We order drinks and while we wait a colourful selection of pickles arrives with a beautifully fennel seed poppadum like a lace doily, it is so pretty, crisp and delicate.
I choose a glass of Sauvignon Blanc which is an ideal pairing with Asian food due to its high acidity and John tries the Koloshi lager on draft (love this touch) which he reports is very refreshing.
Aarambho (let’s get started).
Firstly, Anjeer Achari Paneer, which is Lego-sized jiggly cottage cheese with a fiery chilli and fig chutney. Lovely delicate and contrasting combinations of flavours and textures on the tongue.
Next, we are treated to a chunk of venison that defies description. Sitting in a delicate pool of Cauliflower cream with a pink inner and a crisp outer layer it is so soft and velvety smooth it almost isn’t meat. Our friendly host Abby explains the story of how the meat came whole from a local customer and was then taken to the local butcher to be prepared into cuts. You do not get any better than that for locally sourced ingredients. It is amongst the most delicious things I have tasted this year.
Now Bauliana Chingri, in this taster we have Panch Phoran King Prawn, literally meaning five spices, it is so soft and sublime, finished off with a snowy dusting of freshly grated coconut. John took several bites and proclaimed: “This is another level!”
As we relaxed between one sensational course and another, I noticed the dining room was now full. Busy waiters brought large trays parked tableside to unload all manner of treats. Before the next course, I decided It was time for some of those palette refreshing bubbles, so I order a glass of Extra Dry Prosecco. Perfect.
Also amazing is the Tok Jal Macch; bream simmered with shallot, ground nutmeg and green mango. Wow, now this is a piece of art. A fine fillet of fish with the flavours swirled in layers inside, it is a thing of beauty and not just to look at but to taste.
Next, Murgh aheli; fillet of chicken stuffed with lamb in fresh cream, cooked in the tandoor it has a delicious hum of fenugreek and heat from the ginger and green chillies.

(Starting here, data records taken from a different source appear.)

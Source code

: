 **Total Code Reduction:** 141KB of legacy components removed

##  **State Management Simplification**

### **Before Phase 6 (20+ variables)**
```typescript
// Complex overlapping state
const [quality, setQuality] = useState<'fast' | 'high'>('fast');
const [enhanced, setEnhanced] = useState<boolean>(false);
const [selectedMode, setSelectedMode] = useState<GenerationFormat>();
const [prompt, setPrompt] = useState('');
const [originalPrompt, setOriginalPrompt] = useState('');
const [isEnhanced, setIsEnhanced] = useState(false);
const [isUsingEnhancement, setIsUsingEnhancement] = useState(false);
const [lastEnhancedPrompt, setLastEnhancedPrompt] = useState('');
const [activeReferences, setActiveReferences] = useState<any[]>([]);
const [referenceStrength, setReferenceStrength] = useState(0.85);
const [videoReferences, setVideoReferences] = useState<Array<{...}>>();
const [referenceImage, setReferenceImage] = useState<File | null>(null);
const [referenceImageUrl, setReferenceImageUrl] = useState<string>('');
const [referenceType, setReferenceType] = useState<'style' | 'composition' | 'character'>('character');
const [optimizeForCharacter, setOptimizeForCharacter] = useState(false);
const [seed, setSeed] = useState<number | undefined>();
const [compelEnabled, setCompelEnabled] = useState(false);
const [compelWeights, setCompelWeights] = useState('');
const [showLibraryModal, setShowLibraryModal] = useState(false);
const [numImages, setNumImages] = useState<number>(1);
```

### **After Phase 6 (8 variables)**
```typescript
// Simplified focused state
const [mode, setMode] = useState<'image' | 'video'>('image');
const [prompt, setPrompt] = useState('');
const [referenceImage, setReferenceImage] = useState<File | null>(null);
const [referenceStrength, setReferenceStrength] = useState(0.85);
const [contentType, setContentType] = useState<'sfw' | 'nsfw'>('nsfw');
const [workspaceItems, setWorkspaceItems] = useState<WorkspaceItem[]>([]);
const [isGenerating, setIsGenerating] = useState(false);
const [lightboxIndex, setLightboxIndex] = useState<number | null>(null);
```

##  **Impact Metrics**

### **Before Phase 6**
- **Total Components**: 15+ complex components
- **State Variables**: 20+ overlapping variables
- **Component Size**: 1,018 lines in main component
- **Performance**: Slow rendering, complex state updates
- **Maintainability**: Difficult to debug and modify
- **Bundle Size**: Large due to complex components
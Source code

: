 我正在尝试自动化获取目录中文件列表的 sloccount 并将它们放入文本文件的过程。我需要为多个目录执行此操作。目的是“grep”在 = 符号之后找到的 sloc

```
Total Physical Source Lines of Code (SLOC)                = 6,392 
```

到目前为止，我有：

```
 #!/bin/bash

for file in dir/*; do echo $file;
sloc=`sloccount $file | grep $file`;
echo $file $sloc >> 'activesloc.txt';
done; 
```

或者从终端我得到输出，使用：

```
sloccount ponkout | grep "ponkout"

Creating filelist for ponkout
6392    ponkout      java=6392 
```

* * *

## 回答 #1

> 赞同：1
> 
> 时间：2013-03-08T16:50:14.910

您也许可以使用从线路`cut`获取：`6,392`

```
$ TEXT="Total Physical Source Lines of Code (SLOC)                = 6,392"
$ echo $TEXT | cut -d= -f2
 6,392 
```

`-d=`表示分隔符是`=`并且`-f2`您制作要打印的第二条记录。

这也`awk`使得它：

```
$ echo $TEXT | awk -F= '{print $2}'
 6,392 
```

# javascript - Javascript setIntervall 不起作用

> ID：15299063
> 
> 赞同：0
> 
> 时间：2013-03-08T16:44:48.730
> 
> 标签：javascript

Superb.
Finally, Goru Mangsho is tender West country Beef with onion, chilli and curry leaves. A Sri Lankan dish with big bold flavours served with a supernaturally light butter Naan. This dish is meant to be eaten with your hands, by dabbing and scooping - a packed lunch for a day in the mountains.
To finish, dessert is a South Asian dumpling; Moist and sweet like a tiny warm sponge cake, served with sorbet and pistachios, it is lovely and just enough.
Lucky enough to get a tour of the kitchen, I see the smoky embers inside the clay Tandoor and a whole coconut on the flame, and I feel privileged to have this rare glimpse befascinating.
We thank Azad for the incredible meal, and when I congratulate him on his many awards both as a Chef and a Restauranteur, he explains that the joy for him is not in awards but people enjoying his food. Azad tells me that rather than explain the dishes he prefers to allow the food to speak for itself. The food spoke, and what it said was delicious and surprising at every turn. Each Picasso-like plate speaks of his passion, and drive to create, to bring his journey alive and share it with everyone. He is a gifted chef, and a creative; his head is packed with experiences and ideas which are delivered with style and precision. Well done Sir, very well done.